§ LISTED ENTRIES:
- Opening Delimiter -

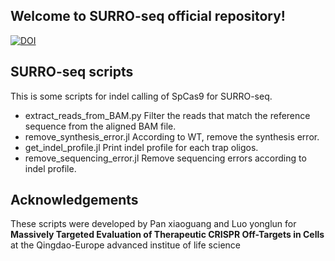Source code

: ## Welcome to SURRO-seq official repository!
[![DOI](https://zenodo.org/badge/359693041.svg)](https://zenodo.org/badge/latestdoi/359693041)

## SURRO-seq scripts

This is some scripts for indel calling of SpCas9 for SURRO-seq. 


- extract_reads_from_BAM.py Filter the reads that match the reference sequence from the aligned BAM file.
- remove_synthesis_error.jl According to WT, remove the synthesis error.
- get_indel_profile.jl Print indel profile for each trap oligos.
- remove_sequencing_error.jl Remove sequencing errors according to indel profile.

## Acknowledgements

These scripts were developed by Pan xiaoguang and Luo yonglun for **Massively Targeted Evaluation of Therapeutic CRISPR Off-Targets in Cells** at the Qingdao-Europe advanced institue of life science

- Closing Delimiter -
- Opening Delimiter -

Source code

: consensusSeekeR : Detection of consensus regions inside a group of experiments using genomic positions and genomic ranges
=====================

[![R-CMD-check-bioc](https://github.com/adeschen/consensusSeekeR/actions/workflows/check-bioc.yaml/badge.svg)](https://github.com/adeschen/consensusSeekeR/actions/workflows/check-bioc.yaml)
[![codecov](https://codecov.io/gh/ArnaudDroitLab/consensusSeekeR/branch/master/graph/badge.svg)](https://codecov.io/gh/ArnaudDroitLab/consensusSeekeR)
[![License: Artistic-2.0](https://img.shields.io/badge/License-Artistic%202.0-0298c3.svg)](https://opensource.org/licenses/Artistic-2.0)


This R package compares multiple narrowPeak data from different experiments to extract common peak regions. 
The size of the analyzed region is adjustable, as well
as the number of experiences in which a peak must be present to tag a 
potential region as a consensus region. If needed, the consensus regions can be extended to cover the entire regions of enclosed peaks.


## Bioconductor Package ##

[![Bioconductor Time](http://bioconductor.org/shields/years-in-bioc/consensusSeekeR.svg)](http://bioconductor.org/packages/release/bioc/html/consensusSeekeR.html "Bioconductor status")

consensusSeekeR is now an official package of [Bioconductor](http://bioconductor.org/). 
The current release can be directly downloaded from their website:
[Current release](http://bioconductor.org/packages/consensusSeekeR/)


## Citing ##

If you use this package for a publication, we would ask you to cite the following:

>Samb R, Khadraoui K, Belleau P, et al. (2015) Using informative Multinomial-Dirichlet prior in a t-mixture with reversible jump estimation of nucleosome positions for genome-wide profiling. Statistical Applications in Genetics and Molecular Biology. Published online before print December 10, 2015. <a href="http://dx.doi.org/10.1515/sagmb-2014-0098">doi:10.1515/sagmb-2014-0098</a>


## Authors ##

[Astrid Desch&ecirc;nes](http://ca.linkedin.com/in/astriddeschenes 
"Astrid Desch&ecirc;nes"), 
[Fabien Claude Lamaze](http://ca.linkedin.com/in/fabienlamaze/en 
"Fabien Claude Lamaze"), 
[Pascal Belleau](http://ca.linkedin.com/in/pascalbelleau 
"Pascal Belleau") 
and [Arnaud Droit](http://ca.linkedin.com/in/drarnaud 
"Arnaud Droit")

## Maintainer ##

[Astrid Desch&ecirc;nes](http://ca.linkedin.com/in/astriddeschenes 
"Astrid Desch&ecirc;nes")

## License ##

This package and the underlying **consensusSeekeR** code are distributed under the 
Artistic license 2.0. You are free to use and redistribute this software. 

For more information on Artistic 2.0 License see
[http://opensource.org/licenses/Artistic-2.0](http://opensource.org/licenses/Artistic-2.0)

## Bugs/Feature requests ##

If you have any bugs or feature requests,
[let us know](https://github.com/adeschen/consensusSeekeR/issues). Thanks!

- Closing Delimiter -

From the material above, retype precisely the lines between the line holding "[Fabien Claude Lamaze](http://ca.linkedin.com/in/fabienlamaze/en" and the line holding "For more information", inclusive, and nothing beyond them.

[Fabien Claude Lamaze](http://ca.linkedin.com/in/fabienlamaze/en 
"Fabien Claude Lamaze"), 
[Pascal Belleau](http://ca.linkedin.com/in/pascalbelleau 
"Pascal Belleau") 
and [Arnaud Droit](http://ca.linkedin.com/in/drarnaud 
"Arnaud Droit")

## Maintainer ##

[Astrid Desch&ecirc;nes](http://ca.linkedin.com/in/astriddeschenes 
"Astrid Desch&ecirc;nes")

## License ##

This package and the underlying **consensusSeekeR** code are distributed under the 
Artistic license 2.0. You are free to use and redistribute this software. 

For more information on Artistic 2.0 License see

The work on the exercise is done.